James Earl Jones has spent over fifty years lending his deep voice and impeccable on-screen gravitas to his roles and now the veteran actor will receive an honorary Oscar.
Jones told Variety magazine that he and his wife were "jumping up and down, and giggling" when they heard the news.
"What's wonderful about it is I didn't have to fight for it, I didn't have to campaign for it. They don't have to say 'James Earl Jones, winner!' I didn't win it, I earned it... At least, I hope I did."
Jones is set to receive the award on Saturday at the Governors Awards in Los Angeles, but said he will participate by video since he is currently in London for a Broadway production of "Driving Miss Daisy" opposite Vanessa Redgrave.
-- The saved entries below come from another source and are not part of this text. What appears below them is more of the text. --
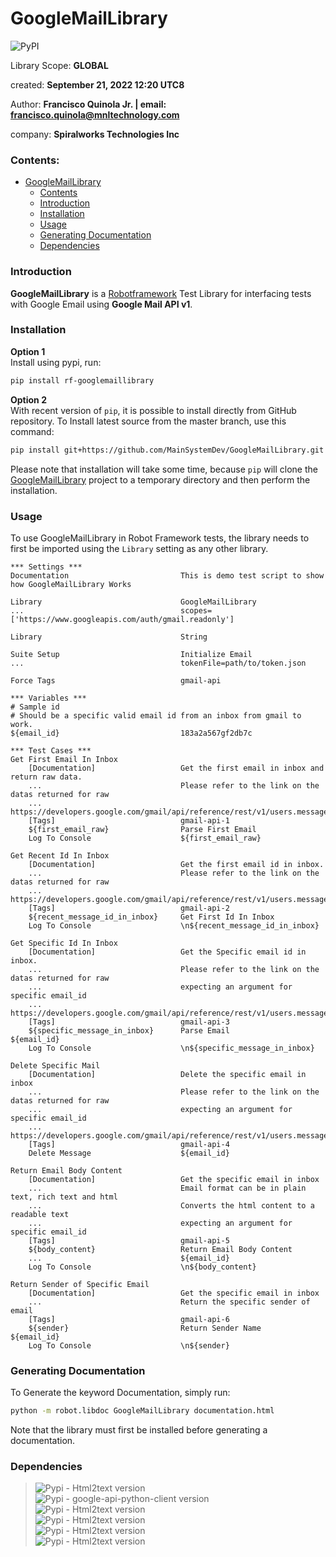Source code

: # GoogleMailLibrary


![PyPI](https://img.shields.io/pypi/v/rf-googlemaillibrary?label=rf-googlemaillibrary&style=for-the-badge)

Library Scope: **GLOBAL**

created: **September 21, 2022 12:20 UTC8**


Author: **Francisco Quinola Jr. | email: francisco.quinola@mnltechnology.com**

company: **Spiralworks Technologies Inc**


### Contents:
- [GoogleMailLibrary](#googlemaillibrary)
    - [Contents](#contents)
    - [Introduction](#introduction)
    - [Installation](#installation)
    - [Usage](#usage)
    - [Generating Documentation](#generating-documentation)
    - [Dependencies](#dependencies)
 

### Introduction
**GoogleMailLibrary** is a [Robotframework](https://www.robotframework.org) Test Library for interfacing tests with 
Google Email using __Google Mail API v1__.  
<!-- ![PyPI - Downloads](https://img.shields.io/pypi/dd/rf-googlemaillibrary?style=for-the-badge)
![PyPI - Python Version](https://img.shields.io/pypi/pyversions/rf-googlemaillibrary?style=for-the-badge) -->
  

### Installation
**Option 1**  
Install using pypi, run:
```bash
pip install rf-googlemaillibrary
```
**Option 2**  
With recent version of `pip`, it is possible to install directly from GitHub repository. To Install latest source
from the master branch, use this command:
```bash
pip install git+https://github.com/MainSystemDev/GoogleMailLibrary.git
```
Please note that installation will take some time, because ``pip`` will
clone the [GoogleMailLibrary](https://github.com/MainSystemDev/GoogleMailLibrary.git) project to a temporary directory and then
perform the installation.


### Usage
To use GoogleMailLibrary in Robot Framework tests, the library needs to
first be imported using the `Library` setting as any other library.


```robotframework
*** Settings ***
Documentation                         This is demo test script to show how GoogleMailLibrary Works

Library                               GoogleMailLibrary
...                                   scopes=['https://www.googleapis.com/auth/gmail.readonly']

Library                               String

Suite Setup                           Initialize Email
...                                   tokenFile=path/to/token.json

Force Tags                            gmail-api

*** Variables ***
# Sample id
# Should be a specific valid email id from an inbox from gmail to work.
${email_id}                           183a2a567gf2db7c

*** Test Cases ***
Get First Email In Inbox
    [Documentation]                   Get the first email in inbox and return raw data.
    ...                               Please refer to the link on the datas returned for raw
    ...                               https://developers.google.com/gmail/api/reference/rest/v1/users.messages#Message.FIELDS
    [Tags]                            gmail-api-1
    ${first_email_raw}                Parse First Email
    Log To Console                    ${first_email_raw}

Get Recent Id In Inbox
    [Documentation]                   Get the first email id in inbox.
    ...                               Please refer to the link on the datas returned for raw
    ...                               https://developers.google.com/gmail/api/reference/rest/v1/users.messages#Message.FIELDS
    [Tags]                            gmail-api-2
    ${recent_message_id_in_inbox}     Get First Id In Inbox
    Log To Console                    \n${recent_message_id_in_inbox}

Get Specific Id In Inbox
    [Documentation]                   Get the Specific email id in inbox.
    ...                               Please refer to the link on the datas returned for raw
    ...                               expecting an argument for specific email_id
    ...                               https://developers.google.com/gmail/api/reference/rest/v1/users.messages#Message.FIELDS
    [Tags]                            gmail-api-3
    ${specific_message_in_inbox}      Parse Email                        ${email_id}
    Log To Console                    \n${specific_message_in_inbox}

Delete Specific Mail
    [Documentation]                   Delete the specific email in inbox
    ...                               Please refer to the link on the datas returned for raw
    ...                               expecting an argument for specific email_id
    ...                               https://developers.google.com/gmail/api/reference/rest/v1/users.messages/delete
    [Tags]                            gmail-api-4
    Delete Message                    ${email_id}

Return Email Body Content
    [Documentation]                   Get the specific email in inbox
    ...                               Email format can be in plain text, rich text and html
    ...                               Converts the html content to a readable text
    ...                               expecting an argument for specific email_id
    [Tags]                            gmail-api-5
    ${body_content}                   Return Email Body Content        
    ...                               ${email_id}
    Log To Console                    \n${body_content}

Return Sender of Specific Email
    [Documentation]                   Get the specific email in inbox
    ...                               Return the specific sender of email
    [Tags]                            gmail-api-6
    ${sender}                         Return Sender Name            ${email_id}
    Log To Console                    \n${sender}

```



### Generating Documentation
To Generate the keyword Documentation, simply run:
```bash
python -m robot.libdoc GoogleMailLibrary documentation.html
```
Note that the library must first be installed before generating a documentation.



### Dependencies

>![Pypi - Html2text version](https://img.shields.io/pypi/v/html2text?label=Html2text&style=flat-square)\
>![Pypi - google-api-python-client version](https://img.shields.io/pypi/v/google-api-python-client?label=google-api-python-client&style=flat-square)\
>![Pypi - Html2text version](https://img.shields.io/pypi/v/google-auth-httplib2?label=google-auth-httplib2&style=flat-square)\
>![Pypi - Html2text version](https://img.shields.io/pypi/v/google-auth-oauthlib?label=google-auth-oauthlib&style=flat-square)\
>![Pypi - Html2text version](https://img.shields.io/pypi/v/google-auth?label=google-auth&style=flat-square)\
>![Pypi - Html2text version](https://img.shields.io/pypi/v/oauth2client?label=oauth2client&style=flat-square)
Jones is perhaps best known for his roles in "Field of Dreams," "The Sandlot," "Coming to America" and for voicing legendary characters like Darth Vader in "Star Wars" and Mufasa in "The Lion King."
When recalling how he landed his Darth Vader role, Jones said, "I was broke that summer, and I was offered a job to record some words that didn't have to be lip-synched. My agent said, 'Jimmy, you want a day's work?' and I said, 'Yeah, give it to me!'"
Director George Lucas was less casual about the decision, after passing on Orson Welles for the role, he said he knew he found it in Jones.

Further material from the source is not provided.